While the travel and expense industry has made strides in
easing the management and reporting of expenses while collecting valuable data,
many corporations still are not taking full advantage of technological
advances.
About 29 percent of 216 "decision-makers around the
world with responsibility for expense management" surveyed between January
and March by Forrester Research use Excel spreadsheets to manage expenses,
according to a report commissioned by American Express and released in June.
Only the use of an expense module of enterprise resource planning software (32
percent) was a more popular expense management option among the survey's
respondents.
"These statistics suggest that many firms are expending
significant internal resources to maintain their current expense management
systems, in terms of business and IT personnel, as well as software and
infrastructure support," according to the American Express report.
The survey included executives from North America, Europe
and the Asia/Pacific region from "enterprises" with at least 1,000
employees and "midmarket firms" with 100 to 999 employees.
Specifically, 34 percent of midmarket respondents indicated
that they used Excel spreadsheets, as did 24 percent of enterprise respondents.
"We run into that quite frequently, that our clients
are still using manual reimbursement systems," TCG Consulting director of
commercial payments and expense management Jim Coufal told Travel Procurement. "I think the [survey] number is low. It's
probably closer to 45 percent."
Cloud-based expense systems, in which neither hardware nor
software is housed by the client and which are accessible from multiple
touchpoints, often are heralded as the future of expense reporting. Yet, just 8
percent of enterprise respondents and 3 percent of mid- market respondents
indicated that they use a third-party cloud expense management tool.
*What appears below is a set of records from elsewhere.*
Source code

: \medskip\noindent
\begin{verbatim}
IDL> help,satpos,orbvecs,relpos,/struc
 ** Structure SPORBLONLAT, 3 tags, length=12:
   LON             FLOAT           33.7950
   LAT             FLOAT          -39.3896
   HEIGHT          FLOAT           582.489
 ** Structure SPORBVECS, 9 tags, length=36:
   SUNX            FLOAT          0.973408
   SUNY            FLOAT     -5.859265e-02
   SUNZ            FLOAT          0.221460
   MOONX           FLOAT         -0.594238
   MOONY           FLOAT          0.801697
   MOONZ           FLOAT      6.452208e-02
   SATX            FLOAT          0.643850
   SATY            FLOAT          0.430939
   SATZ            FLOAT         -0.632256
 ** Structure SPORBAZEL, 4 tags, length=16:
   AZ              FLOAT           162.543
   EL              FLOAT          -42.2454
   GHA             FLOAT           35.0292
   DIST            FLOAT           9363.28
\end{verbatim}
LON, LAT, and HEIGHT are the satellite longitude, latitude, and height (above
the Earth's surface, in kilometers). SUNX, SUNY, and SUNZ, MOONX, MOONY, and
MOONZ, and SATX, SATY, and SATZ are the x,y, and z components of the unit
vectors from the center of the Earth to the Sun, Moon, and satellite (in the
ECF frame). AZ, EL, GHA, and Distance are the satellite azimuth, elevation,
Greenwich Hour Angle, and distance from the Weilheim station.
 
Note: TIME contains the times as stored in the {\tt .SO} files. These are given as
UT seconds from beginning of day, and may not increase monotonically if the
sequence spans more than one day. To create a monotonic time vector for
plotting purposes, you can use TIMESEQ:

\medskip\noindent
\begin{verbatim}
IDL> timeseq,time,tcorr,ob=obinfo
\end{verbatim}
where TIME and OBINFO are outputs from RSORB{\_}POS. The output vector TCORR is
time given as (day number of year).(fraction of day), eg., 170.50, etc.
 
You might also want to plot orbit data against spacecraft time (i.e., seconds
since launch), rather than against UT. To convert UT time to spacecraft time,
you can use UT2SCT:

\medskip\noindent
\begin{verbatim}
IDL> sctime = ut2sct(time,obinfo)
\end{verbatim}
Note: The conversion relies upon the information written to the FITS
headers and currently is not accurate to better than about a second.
Coufal said many companies are slow to adopt an expense
management tool because doing so entails a "process investment."
Changing systems often requires participation from a cross-section of internal
departments, including human resources, payroll, accounting, audit, legal,
travel and IT. Additionally, business rules affecting policies have to be
reworked when a new system is introduced. For example, a company might have a
policy that mandates employees attach receipts for all purchases, but then
implements an expense tool that doesn't require employees to submit a receipt
for purchases under $25. New policy language has to be created, but the
managers creating the new rules don't necessarily have the authority to make
the changes, Coufal explained.
Often, persuading senior management to embrace the "pain"
of switching to a new system is challenging, especially if executives don't see
a quantifiable return on investment.
"It's difficult to herd the cats into a focused
approach to make the change," Coufal said. "It takes time. It's an
investment, and there is ROI, but it's a three- to five-year ROI."
Similarly, expense management supplier Databasics' director
of sales, Chris Harley, said if the executives responsible for approving the
cost of switching systems don't experience any "personal pain" in
filling or approving expense reports, then they're not likely to approve the
switch. Harley said those executives tend to think, " 'We have other
priorities and other projects we're focusing on, and the expense reporting is
still getting done—it may not be optimal, but it's still getting done.' "
While the price point and pain threshold is different for
each organization, Harley suggested that if a company processes at least 30
reports per month, it makes sense to switch to an expense management tool.
Implementing a new expense management system will take more
than simply switching processes, it will take a "cultural shift,"
said Louis Berard, Aberdeen Research senior research analyst for global supply
management.
"We're seeing a clear separation between the
organizations that are the best in class and are moving toward integrated
systems and the whole idea of mobility within those systems, versus the
organizations that go back to grassroots, open Excel documents to try to track
[expenses] that way," Berard said. "It becomes very cumbersome, and
unfortunately it really slows down their ability to perform."